Unknowns in the System
- Aftershock forecasting. Soil-structure interaction. Fluid-structure coupling in waterfront zones. We have models, but we need better integration and scenario testing to prepare for compounding effects.
Designing with Constraints
- Developing regions face the same seismic risks, often with fewer resources. Tools need to work across the full economic and technological spectrum.
- These aren’t academic problems. They’re the real design conditions of today’s projects.

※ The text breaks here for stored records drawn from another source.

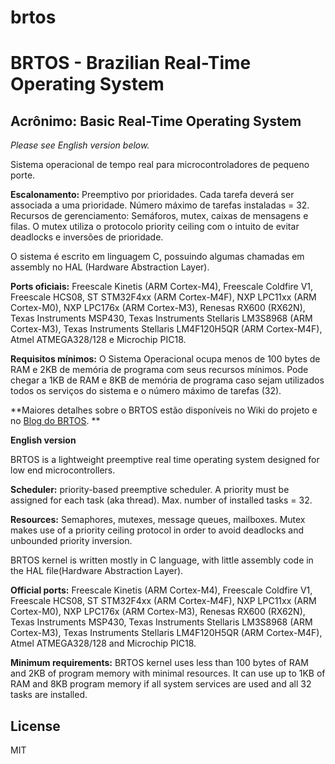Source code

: brtos
=====

# BRTOS - Brazilian Real-Time Operating System 
## Acrônimo: Basic Real-Time Operating System

*Please see English version below.*

Sistema operacional de tempo real para microcontroladores de pequeno porte.

**Escalonamento:** Preemptivo por prioridades. Cada tarefa deverá ser associada a uma prioridade. Número máximo de tarefas instaladas = 32. Recursos de gerenciamento: Semáforos, mutex, caixas de mensagens e filas. O mutex utiliza o protocolo priority ceiling com o intuito de evitar deadlocks e inversões de prioridade.

O sistema é escrito em linguagem C, possuindo algumas chamadas em assembly no HAL (Hardware Abstraction Layer).

**Ports oficiais:** Freescale Kinetis (ARM Cortex-M4), Freescale Coldfire V1, Freescale HCS08, ST STM32F4xx (ARM Cortex-M4F), NXP LPC11xx (ARM Cortex-M0), NXP LPC176x (ARM Cortex-M3), Renesas RX600 (RX62N), Texas Instruments MSP430, Texas Instruments Stellaris LM3S8968 (ARM Cortex-M3), Texas Instruments Stellaris LM4F120H5QR (ARM Cortex-M4F), Atmel ATMEGA328/128 e Microchip PIC18. 

**Requisitos mínimos:** O Sistema Operacional ocupa menos de 100 bytes de RAM e 2KB de memória de programa com seus recursos mínimos. Pode chegar a 1KB de RAM e 8KB de memória de programa caso sejam utilizados todos os serviços do sistema e o número máximo de tarefas (32).

**Maiores detalhes sobre o BRTOS estão disponíveis no Wiki do projeto e no [Blog do BRTOS](http://brtosblog.wordpress.com/). **

**English version**

BRTOS is a lightweight preemptive real time operating system designed for low end microcontrollers.

**Scheduler:** priority-based preemptive scheduler. A priority must be assigned for each task (aka thread). Max. number of installed tasks = 32.

**Resources:** Semaphores, mutexes, message queues, mailboxes. Mutex makes use of a priority ceiling protocol in order to avoid deadlocks and unbounded priority inversion.

BRTOS kernel is written mostly in C language, with little assembly code in the HAL file(Hardware Abstraction Layer).

**Official ports:** Freescale Kinetis (ARM Cortex-M4), Freescale Coldfire V1, Freescale HCS08, ST STM32F4xx (ARM Cortex-M4F), NXP LPC11xx (ARM Cortex-M0), NXP LPC176x (ARM Cortex-M3), Renesas RX600 (RX62N), Texas Instruments MSP430, Texas Instruments Stellaris LM3S8968 (ARM Cortex-M3), Texas Instruments Stellaris LM4F120H5QR (ARM Cortex-M4F), Atmel ATMEGA328/128 and Microchip PIC18. 

**Minimum requirements:** BRTOS kernel uses less than 100 bytes of RAM and 2KB of program memory with minimal resources. It can use up to 1KB of RAM and 8KB program memory if all system services are used and all 32 tasks are installed.

License
----

MIT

Toward Smarter Seismic Design
Here's the thing: if engineers are expected to account for cascading failures, unknown fault behaviour, nonlinear soil response, and aging materials under uncertain loading, then the tools need to catch up.
The good news? They are.
Advances in computing — from parallel processing and cloud environments to early applications of generative AI (such as Rocscience’s RSInsight) — are making high-fidelity simulations possible within practical timeframes. Equally critical, however, is the workflow: the ability to intuitively run nonlinear and equivalent-linear models, test alternative soil profiles, simulate pore pressure, and extract the insights that directly shape design decisions.
That’s exactly what DEEPSOIL aimed for. And it’s where RSSeismic is headed.
From DEEPSOIL to RSSeismic
The journey of DEEPSOIL over the last two decades was about putting nonlinear site response analysis in the hands of practicing engineers.
Now part of Rocscience, RSSeismic builds on that legacy — bringing DEEPSOIL's trusted engine into a modern, integrated analysis environment. It's not about features for the sake of features. It's about addressing the new realities of seismic design with tools that are fast, rigorous, and grounded in decades of research.
We will dig deeper into those capabilities in upcoming articles. For now, here’s the key takeaway:
Earthquake functional recovery starts with smarter modelling. Seismic modelling begins with site response analysis. RSSeismic makes that first, gateway step possible.